Could you copy exactly the line that contains "class is projective." and every line after it to the end of the records, and nothing more?

- - - - -

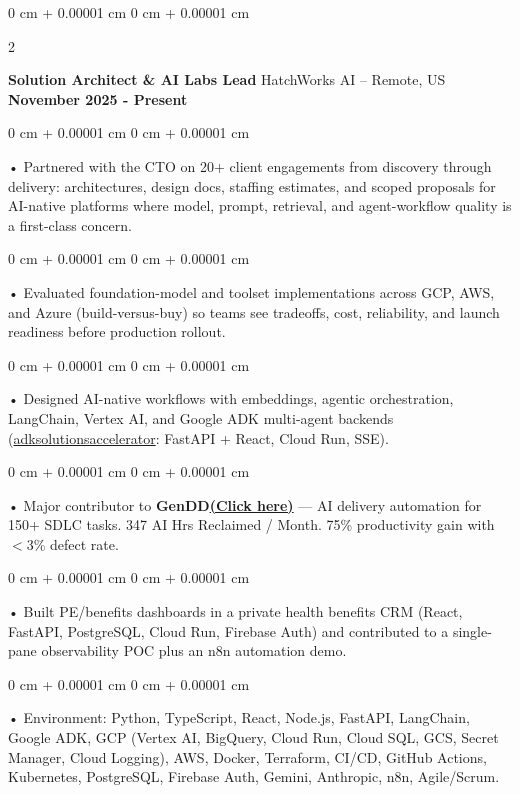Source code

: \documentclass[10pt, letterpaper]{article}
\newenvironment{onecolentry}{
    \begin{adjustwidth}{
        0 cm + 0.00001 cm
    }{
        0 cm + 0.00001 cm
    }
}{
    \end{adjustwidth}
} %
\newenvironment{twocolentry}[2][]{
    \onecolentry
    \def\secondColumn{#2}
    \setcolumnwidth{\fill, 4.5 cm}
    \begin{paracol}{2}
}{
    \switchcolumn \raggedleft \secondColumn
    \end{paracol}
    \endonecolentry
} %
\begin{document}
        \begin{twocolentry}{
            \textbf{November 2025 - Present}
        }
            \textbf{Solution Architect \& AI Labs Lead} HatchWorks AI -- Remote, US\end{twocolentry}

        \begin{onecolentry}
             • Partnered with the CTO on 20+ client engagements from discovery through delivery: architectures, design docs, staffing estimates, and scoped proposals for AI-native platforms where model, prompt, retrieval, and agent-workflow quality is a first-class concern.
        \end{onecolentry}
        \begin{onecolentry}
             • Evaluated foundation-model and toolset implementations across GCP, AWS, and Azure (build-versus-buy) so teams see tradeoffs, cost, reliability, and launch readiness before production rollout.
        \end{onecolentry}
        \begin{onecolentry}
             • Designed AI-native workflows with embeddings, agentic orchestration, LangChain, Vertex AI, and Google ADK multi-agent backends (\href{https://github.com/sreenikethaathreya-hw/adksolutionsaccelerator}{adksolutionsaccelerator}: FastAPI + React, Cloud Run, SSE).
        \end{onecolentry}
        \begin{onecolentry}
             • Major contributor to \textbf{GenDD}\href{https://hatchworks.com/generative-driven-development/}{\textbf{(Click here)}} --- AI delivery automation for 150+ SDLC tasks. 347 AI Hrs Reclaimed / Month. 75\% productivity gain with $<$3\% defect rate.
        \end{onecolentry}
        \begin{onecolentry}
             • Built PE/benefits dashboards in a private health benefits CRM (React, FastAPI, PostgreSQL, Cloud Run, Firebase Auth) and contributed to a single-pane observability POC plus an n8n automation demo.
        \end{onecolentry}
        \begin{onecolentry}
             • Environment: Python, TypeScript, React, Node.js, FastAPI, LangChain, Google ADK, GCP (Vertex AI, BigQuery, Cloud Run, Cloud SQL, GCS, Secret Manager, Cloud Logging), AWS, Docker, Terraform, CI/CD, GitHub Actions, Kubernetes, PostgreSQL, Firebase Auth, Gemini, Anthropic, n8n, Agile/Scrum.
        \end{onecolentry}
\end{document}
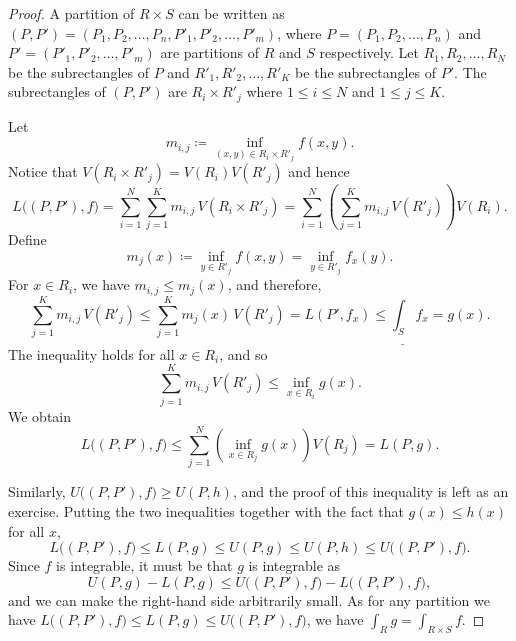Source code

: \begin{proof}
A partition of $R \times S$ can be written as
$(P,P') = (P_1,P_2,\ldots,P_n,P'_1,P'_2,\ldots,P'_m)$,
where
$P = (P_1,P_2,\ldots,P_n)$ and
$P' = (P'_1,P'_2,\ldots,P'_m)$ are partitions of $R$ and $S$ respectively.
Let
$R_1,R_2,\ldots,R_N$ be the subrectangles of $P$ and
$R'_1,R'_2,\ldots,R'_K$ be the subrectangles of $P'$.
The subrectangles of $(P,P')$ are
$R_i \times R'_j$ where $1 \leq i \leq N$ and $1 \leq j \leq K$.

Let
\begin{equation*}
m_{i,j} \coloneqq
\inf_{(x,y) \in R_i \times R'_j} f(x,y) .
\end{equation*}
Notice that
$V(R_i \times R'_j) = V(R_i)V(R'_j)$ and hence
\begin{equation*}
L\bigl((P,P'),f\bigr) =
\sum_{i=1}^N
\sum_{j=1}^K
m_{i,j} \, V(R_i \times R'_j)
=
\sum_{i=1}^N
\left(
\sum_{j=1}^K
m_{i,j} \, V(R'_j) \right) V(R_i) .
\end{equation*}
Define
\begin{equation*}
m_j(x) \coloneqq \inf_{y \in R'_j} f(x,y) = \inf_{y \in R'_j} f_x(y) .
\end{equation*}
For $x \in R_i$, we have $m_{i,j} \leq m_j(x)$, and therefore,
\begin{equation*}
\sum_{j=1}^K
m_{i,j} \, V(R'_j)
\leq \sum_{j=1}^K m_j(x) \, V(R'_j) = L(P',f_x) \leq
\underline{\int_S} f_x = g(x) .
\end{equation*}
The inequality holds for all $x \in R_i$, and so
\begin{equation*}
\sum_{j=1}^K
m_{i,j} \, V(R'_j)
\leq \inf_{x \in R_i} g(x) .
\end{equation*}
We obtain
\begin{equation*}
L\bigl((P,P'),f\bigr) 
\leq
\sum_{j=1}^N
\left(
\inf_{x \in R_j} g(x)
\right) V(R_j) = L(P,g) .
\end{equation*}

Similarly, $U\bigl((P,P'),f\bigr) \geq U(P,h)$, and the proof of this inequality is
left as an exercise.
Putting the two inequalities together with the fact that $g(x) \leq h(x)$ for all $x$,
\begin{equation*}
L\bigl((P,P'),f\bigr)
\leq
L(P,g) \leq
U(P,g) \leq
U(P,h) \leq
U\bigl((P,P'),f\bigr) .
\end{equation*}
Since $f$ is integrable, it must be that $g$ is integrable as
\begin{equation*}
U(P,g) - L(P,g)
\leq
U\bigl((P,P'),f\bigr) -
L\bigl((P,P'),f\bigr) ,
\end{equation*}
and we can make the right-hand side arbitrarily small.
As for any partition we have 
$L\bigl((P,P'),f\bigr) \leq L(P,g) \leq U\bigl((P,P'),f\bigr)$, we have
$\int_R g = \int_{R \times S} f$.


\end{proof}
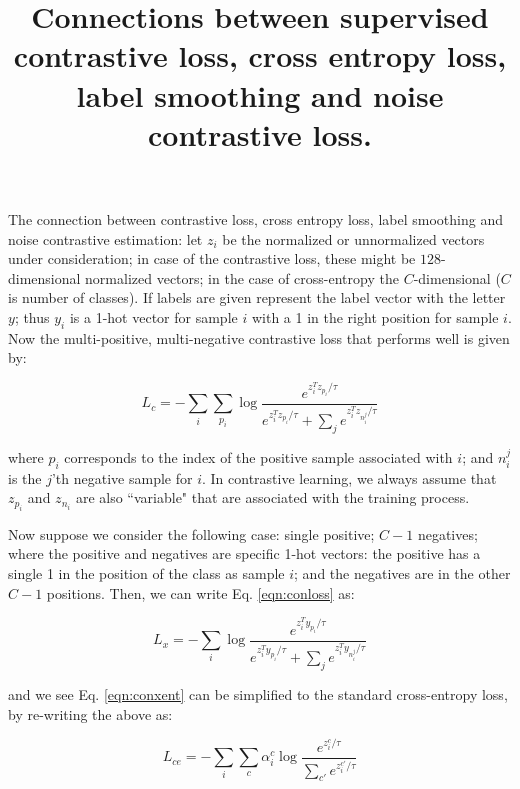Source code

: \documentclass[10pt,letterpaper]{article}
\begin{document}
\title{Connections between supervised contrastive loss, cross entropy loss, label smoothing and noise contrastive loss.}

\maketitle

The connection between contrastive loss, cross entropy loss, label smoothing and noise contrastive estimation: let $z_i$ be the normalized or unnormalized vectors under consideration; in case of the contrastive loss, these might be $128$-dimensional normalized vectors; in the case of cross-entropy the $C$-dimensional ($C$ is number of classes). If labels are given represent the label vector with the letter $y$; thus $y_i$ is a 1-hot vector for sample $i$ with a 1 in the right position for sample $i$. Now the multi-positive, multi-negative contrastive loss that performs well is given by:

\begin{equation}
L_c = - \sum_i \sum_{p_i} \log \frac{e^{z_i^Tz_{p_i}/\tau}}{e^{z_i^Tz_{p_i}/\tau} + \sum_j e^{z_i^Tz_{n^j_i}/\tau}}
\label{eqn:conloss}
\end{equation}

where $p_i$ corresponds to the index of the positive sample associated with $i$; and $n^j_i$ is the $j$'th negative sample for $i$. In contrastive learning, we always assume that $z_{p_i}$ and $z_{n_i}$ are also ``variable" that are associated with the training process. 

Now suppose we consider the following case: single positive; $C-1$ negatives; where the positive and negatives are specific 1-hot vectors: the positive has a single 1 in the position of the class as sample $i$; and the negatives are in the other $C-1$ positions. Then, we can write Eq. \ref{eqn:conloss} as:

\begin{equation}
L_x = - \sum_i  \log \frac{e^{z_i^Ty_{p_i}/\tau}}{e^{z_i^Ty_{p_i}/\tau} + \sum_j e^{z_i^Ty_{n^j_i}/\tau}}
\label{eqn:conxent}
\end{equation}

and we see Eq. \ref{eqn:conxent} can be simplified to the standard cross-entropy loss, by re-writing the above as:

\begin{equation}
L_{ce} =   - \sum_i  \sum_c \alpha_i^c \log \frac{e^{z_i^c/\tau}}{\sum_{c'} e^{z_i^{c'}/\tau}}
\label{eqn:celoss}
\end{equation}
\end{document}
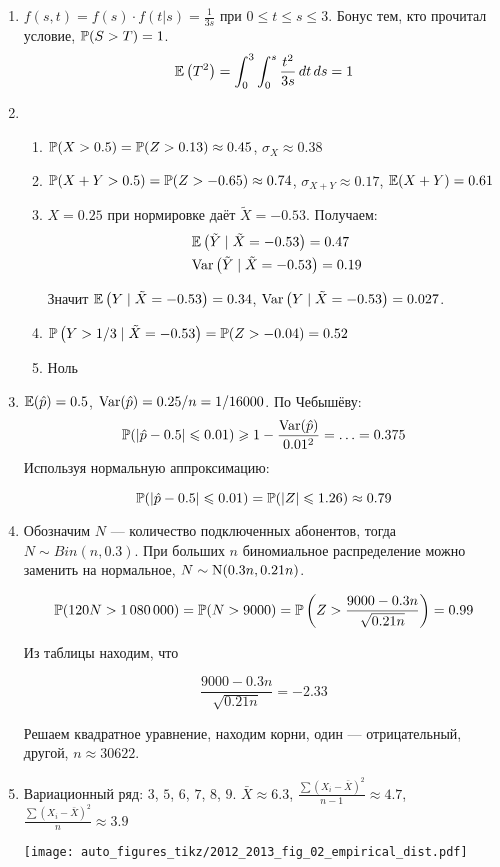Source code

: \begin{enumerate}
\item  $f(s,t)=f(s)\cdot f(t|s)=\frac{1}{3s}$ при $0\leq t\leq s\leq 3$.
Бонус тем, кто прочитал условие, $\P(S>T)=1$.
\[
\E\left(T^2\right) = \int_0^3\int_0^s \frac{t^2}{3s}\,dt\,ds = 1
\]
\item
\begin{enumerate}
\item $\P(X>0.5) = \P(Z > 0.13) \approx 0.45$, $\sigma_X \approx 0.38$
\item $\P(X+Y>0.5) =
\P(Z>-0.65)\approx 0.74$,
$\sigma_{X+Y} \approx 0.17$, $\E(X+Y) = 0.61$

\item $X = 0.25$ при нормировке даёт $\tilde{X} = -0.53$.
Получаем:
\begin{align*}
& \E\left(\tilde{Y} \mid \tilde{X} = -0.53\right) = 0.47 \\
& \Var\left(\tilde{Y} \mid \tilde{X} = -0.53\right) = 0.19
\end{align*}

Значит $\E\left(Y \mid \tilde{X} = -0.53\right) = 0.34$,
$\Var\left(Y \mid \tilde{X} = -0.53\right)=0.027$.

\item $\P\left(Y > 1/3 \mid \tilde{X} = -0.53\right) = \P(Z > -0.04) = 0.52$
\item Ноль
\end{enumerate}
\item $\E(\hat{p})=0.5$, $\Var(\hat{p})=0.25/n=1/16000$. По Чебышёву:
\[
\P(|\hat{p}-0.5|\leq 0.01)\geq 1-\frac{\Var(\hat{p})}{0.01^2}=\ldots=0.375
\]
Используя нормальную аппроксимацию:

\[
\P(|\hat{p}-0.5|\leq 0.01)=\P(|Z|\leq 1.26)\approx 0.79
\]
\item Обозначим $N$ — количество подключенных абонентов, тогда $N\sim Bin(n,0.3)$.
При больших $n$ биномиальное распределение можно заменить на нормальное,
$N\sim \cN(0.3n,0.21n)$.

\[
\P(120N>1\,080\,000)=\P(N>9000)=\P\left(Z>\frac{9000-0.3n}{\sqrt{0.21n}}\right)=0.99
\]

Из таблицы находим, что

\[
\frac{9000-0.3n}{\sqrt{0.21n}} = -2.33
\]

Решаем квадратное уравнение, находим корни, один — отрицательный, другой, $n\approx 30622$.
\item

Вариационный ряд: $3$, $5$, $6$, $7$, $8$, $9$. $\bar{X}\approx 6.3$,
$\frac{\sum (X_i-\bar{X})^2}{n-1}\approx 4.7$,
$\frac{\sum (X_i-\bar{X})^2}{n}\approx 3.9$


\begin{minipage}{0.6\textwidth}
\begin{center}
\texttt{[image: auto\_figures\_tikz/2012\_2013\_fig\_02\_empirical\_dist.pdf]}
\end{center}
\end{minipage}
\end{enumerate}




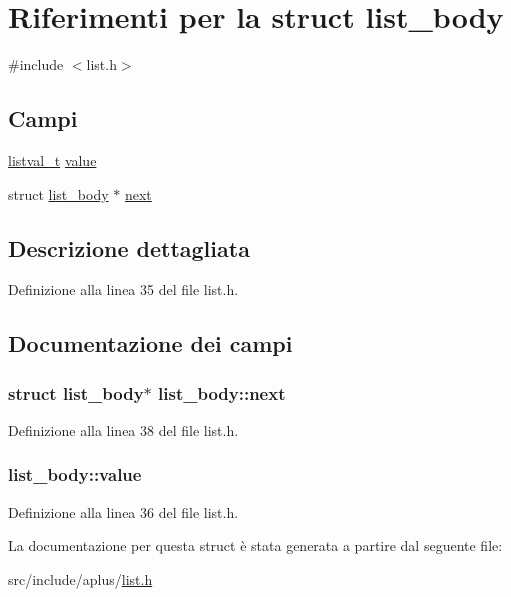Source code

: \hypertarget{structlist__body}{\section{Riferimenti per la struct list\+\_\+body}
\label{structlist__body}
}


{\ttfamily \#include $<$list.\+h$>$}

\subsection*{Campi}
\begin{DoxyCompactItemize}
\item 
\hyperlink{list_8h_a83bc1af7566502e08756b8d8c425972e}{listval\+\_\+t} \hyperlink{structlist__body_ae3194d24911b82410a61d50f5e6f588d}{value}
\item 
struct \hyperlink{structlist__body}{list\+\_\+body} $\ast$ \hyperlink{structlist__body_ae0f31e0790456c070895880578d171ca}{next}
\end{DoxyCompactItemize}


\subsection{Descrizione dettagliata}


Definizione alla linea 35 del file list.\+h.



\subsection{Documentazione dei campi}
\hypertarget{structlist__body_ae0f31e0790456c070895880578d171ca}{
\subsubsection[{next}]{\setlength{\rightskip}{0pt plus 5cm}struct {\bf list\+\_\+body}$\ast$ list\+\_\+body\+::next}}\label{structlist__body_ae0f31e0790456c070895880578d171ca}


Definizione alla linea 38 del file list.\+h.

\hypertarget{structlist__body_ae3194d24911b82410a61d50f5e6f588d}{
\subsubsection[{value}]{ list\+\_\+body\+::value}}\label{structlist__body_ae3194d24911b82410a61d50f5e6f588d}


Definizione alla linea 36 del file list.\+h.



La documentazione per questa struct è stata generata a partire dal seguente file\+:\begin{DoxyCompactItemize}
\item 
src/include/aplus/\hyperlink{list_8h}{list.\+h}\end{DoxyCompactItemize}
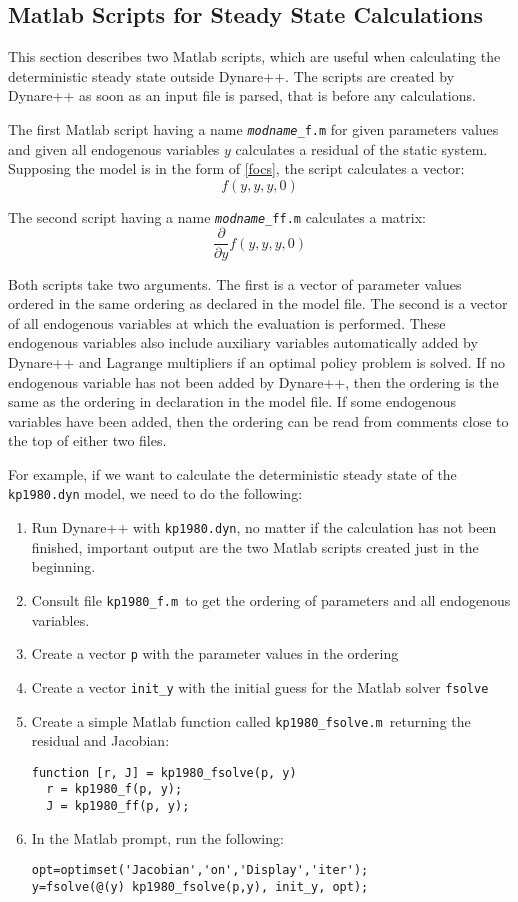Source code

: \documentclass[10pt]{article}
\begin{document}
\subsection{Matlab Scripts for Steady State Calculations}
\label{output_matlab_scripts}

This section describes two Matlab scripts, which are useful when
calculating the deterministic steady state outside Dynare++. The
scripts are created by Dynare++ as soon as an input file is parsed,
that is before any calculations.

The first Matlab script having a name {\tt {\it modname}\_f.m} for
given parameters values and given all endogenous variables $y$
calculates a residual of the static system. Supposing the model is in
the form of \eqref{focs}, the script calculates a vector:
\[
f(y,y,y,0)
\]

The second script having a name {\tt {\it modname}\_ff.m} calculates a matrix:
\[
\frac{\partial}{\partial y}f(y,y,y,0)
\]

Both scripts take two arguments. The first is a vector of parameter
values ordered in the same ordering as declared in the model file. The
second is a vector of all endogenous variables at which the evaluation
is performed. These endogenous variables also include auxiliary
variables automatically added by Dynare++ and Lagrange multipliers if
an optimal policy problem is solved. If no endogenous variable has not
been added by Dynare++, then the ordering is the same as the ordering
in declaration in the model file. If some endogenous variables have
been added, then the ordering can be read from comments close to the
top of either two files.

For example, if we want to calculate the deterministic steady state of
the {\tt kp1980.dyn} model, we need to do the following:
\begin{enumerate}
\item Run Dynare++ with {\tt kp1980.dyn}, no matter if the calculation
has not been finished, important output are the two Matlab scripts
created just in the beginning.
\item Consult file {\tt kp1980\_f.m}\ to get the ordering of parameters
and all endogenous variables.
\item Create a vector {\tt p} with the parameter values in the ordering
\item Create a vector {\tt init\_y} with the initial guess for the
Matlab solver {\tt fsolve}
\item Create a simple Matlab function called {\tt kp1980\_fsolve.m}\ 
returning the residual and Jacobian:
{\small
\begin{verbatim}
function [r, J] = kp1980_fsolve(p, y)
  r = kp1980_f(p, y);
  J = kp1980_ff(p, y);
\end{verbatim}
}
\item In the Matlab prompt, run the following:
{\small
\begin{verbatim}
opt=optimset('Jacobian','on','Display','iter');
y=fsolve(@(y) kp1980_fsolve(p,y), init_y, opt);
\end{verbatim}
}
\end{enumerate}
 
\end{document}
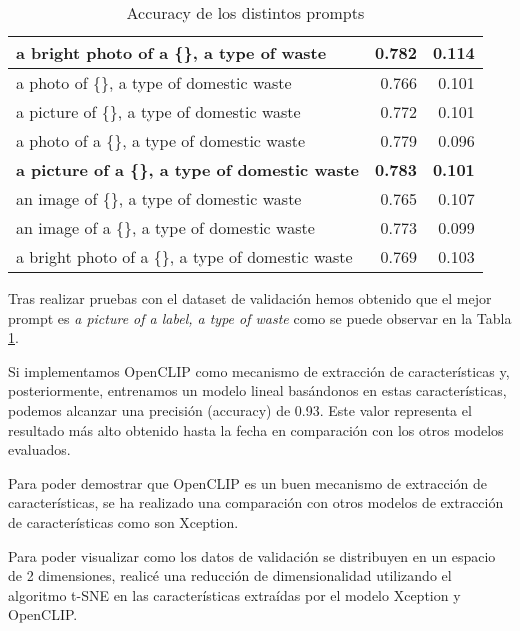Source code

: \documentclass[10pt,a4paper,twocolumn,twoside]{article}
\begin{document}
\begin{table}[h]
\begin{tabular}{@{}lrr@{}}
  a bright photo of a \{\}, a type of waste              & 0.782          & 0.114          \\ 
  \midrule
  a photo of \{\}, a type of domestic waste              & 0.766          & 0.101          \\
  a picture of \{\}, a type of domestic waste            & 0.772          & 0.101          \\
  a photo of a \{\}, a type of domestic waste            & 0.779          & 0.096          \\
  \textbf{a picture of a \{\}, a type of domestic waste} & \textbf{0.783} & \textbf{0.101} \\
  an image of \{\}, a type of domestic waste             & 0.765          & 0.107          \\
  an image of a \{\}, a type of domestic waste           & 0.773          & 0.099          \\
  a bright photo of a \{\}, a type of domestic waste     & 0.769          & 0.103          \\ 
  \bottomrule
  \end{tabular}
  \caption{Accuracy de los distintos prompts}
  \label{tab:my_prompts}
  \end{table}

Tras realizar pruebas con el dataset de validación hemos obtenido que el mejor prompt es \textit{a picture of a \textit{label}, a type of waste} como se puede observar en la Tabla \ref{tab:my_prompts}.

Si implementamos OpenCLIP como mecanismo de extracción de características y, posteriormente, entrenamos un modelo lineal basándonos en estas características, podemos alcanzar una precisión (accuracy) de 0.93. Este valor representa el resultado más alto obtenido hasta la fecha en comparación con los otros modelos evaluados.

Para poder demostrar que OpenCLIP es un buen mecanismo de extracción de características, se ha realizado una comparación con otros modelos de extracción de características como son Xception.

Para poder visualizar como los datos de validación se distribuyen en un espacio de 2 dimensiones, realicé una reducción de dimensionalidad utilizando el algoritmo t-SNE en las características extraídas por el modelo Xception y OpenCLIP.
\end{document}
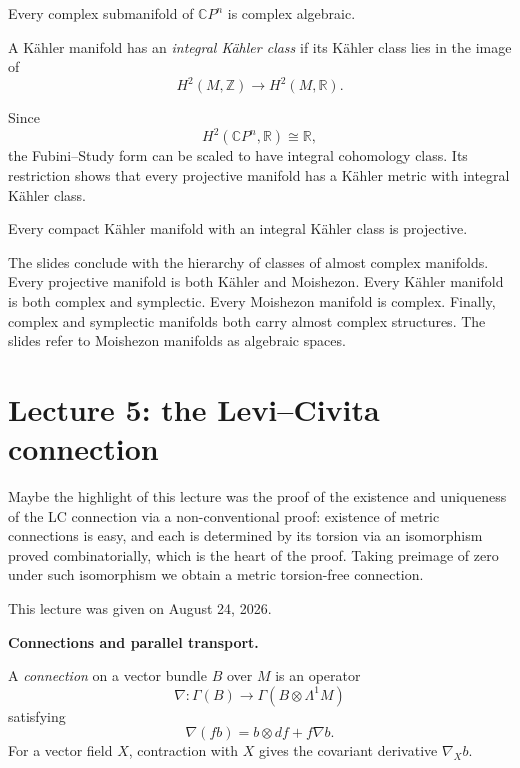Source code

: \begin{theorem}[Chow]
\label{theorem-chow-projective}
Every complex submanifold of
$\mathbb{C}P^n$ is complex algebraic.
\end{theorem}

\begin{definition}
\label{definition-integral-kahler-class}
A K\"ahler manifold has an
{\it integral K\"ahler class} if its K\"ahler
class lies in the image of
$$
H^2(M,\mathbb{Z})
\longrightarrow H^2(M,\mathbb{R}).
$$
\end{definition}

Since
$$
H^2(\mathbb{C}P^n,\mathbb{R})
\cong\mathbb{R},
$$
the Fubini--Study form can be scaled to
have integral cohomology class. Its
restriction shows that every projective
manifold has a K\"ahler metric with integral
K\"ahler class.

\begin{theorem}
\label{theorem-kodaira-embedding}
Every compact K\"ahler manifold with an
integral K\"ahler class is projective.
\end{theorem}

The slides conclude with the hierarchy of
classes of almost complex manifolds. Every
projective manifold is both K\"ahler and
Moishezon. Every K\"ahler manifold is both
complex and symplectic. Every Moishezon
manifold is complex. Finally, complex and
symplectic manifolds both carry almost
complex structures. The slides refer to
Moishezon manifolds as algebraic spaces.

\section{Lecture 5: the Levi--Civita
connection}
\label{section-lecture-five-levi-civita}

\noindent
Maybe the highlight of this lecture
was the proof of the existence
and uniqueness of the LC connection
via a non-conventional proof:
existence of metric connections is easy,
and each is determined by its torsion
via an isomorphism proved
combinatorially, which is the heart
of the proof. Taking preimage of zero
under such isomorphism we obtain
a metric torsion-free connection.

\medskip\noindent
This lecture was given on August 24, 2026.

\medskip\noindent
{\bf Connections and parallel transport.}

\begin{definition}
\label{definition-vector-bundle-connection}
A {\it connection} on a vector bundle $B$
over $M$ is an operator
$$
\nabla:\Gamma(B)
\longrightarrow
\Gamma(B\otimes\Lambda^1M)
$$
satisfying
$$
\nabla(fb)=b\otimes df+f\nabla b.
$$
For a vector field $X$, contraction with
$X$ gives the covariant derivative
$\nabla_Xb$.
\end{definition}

- - - - -

**Finished exercise**.
integral K\"ahler class is projective.
\end{theorem}

The slides conclude with the hierarchy of
classes of almost complex manifolds. Every
projective manifold is both K\"ahler and
Moishezon. Every K\"ahler manifold is both
complex and symplectic. Every Moishezon
manifold is complex. Finally, complex and
symplectic manifolds both carry almost
complex structures. The slides refer to
Moishezon manifolds as algebraic spaces.

\section{Lecture 5: the Levi--Civita
connection}
\label{section-lecture-five-levi-civita}

\noindent
Maybe the highlight of this lecture
was the proof of the existence
and uniqueness of the LC connection
via a non-conventional proof:
existence of metric connections is easy,
and each is determined by its torsion
via an isomorphism proved
combinatorially, which is the heart
of the proof. Taking preimage of zero
under such isomorphism we obtain
a metric torsion-free connection.

\medskip\noindent
This lecture was given on August 24, 2026.

\medskip\noindent
{\bf Connections and parallel transport.}

\begin{definition}
\label{definition-vector-bundle-connection}
A {\it connection} on a vector bundle $B$
over $M$ is an operator
$$
\nabla:\Gamma(B)
\longrightarrow
\Gamma(B\otimes\Lambda^1M)
$$
satisfying
$$
\nabla(fb)=b\otimes df+f\nabla b.
$$
For a vector field $X$, contraction with
$X$ gives the covariant derivative
$\nabla_Xb$.
\end{definition}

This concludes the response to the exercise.